The church balances the fact that it’s the last remaining building in Japantown to still operate as it was intended with the realization that it could risk its future if it didn’t feed the spiritual needs of its current churchgoers.
Such is the case with the Whitney Methodist Episcopal Church right down the street. Built in 1929, a generation after the congregation formed in 1907, the church served not only as a house of worship, but as a community center for the shopkeepers and restaurateurs who often lived above their shops.
The building gained its name from Nettie Whitney, a teacher who volunteered to teach English there and helped raise money for its operations. She also helped the residents of Japantown during one of the darkest periods of the city’s history – and the nation’s – one that would ultimately seal its fate.

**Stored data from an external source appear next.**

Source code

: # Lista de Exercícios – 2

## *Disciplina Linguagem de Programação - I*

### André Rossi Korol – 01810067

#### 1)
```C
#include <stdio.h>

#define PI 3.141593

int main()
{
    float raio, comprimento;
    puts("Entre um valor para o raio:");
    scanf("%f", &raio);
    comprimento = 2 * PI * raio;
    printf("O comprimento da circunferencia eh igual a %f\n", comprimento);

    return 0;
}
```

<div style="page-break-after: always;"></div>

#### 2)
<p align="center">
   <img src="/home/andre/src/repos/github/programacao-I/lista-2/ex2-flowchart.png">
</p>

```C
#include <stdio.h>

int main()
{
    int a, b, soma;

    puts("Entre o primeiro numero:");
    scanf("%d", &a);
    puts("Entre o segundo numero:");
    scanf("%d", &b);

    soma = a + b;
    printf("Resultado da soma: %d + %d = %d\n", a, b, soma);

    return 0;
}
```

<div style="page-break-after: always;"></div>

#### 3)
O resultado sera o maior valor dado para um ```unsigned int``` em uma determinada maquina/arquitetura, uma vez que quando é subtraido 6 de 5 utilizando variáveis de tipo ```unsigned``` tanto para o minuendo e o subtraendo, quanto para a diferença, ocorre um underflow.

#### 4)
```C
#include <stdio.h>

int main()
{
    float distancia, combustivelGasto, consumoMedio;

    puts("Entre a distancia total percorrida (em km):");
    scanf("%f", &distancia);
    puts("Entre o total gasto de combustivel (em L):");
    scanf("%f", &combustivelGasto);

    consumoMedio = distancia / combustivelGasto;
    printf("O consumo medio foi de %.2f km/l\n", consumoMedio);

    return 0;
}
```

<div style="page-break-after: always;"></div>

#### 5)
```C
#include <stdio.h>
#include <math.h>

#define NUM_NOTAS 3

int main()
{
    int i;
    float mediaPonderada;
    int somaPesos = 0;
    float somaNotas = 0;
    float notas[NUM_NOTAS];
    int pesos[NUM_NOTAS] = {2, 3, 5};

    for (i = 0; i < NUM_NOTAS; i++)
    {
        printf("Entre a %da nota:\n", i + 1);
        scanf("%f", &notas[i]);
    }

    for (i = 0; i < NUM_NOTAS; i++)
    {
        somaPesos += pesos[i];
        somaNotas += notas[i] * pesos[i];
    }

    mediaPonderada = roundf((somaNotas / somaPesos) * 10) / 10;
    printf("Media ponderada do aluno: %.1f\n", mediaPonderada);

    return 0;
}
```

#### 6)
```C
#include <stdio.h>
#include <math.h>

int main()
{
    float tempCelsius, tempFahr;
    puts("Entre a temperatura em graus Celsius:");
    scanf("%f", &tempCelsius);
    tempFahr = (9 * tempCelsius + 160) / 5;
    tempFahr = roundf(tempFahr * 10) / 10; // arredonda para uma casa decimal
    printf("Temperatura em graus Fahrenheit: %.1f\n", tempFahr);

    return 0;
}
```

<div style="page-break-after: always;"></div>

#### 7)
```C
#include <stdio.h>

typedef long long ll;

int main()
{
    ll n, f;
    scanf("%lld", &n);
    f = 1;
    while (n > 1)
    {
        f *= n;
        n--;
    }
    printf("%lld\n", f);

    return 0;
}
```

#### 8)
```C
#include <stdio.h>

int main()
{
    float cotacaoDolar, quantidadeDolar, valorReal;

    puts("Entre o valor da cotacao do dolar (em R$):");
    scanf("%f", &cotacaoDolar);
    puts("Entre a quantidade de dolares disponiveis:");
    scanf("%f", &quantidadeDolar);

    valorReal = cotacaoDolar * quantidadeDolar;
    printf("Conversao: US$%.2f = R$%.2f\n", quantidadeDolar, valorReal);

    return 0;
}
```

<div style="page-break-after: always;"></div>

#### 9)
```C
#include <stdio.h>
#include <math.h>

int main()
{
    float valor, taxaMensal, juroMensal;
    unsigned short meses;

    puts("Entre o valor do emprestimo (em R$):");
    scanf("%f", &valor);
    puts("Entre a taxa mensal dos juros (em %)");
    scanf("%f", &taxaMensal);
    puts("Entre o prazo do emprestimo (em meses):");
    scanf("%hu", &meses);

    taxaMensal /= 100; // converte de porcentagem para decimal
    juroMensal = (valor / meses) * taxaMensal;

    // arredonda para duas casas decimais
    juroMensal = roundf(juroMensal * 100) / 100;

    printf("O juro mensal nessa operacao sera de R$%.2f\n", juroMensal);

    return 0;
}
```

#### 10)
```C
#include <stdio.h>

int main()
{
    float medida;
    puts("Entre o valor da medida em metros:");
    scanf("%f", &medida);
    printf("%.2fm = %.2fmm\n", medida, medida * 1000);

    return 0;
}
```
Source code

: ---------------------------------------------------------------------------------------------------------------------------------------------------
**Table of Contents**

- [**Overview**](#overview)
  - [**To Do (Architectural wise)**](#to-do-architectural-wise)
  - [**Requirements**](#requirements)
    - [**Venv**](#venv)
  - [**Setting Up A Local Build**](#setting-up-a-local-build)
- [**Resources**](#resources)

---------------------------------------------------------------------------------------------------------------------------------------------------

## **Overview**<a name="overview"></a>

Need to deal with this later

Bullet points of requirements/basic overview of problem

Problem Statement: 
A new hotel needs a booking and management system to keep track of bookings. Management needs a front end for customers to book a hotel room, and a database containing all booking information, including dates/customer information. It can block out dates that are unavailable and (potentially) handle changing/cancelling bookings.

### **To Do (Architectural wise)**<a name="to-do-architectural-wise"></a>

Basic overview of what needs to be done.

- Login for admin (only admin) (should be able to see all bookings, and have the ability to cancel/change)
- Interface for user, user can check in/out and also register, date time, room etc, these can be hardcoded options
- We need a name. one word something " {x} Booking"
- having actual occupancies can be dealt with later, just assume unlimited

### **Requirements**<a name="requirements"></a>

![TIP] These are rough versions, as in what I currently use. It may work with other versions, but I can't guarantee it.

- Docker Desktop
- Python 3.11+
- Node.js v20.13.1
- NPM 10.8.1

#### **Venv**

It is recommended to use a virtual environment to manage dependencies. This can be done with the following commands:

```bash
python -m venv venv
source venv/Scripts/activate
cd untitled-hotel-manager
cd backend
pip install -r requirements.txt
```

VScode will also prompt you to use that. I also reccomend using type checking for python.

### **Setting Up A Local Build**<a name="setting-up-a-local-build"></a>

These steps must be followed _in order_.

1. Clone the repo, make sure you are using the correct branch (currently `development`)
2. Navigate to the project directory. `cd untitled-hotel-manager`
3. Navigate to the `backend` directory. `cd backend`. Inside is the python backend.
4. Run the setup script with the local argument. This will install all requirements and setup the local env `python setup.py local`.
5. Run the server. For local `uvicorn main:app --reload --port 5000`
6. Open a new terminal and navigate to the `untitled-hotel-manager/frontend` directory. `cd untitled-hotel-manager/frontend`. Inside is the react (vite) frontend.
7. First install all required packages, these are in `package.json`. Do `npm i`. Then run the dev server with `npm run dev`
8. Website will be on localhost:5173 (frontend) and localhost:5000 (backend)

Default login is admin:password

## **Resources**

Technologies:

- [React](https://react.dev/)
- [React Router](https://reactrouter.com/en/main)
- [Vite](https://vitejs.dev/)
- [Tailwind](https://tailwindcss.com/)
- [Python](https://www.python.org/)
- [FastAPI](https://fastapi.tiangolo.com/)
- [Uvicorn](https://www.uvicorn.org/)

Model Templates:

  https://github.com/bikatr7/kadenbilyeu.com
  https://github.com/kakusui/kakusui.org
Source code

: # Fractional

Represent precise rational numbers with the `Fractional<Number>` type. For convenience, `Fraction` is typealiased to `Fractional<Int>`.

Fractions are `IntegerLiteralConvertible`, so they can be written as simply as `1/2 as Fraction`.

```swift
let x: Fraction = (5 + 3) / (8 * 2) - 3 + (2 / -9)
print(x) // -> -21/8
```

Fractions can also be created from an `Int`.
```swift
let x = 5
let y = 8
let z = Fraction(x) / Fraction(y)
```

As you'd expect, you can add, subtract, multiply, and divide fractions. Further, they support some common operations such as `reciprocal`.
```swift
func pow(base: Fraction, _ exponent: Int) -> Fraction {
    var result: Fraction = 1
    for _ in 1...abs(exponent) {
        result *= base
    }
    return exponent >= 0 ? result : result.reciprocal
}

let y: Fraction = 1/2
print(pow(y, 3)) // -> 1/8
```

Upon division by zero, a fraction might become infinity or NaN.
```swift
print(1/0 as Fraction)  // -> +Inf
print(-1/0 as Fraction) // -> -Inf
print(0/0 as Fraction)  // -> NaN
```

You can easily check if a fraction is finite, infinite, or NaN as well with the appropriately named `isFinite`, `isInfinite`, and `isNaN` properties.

The outbreak of World War II led to Executive Order 9066 that forced residents of Japanese ancestry from their homes and into relocation centers. Tacoma’s Japantown became a ghost town almost overnight. More than 700 Japanese-Americans left their homes and shops on May 17 and 18 of 1942 and road the railroad to live out the war in internment camps. Many left the belongings they couldn’t carry with them in the basement of the church. Whitney was among a group of people who watched over the church until their friends returned. Only a fraction of them ever did. While the church reopened in 1946, it basically started over since so few of its members returned after the war. The church was later sold to UWT for use as classrooms as the campus grew.
Japantown became a historical footnote that is only now being rediscovered and honored through monuments, talks and a self-guided walking tour courtesy of a mobile phone app.
“The idea is to make it accessible,” Nimura said.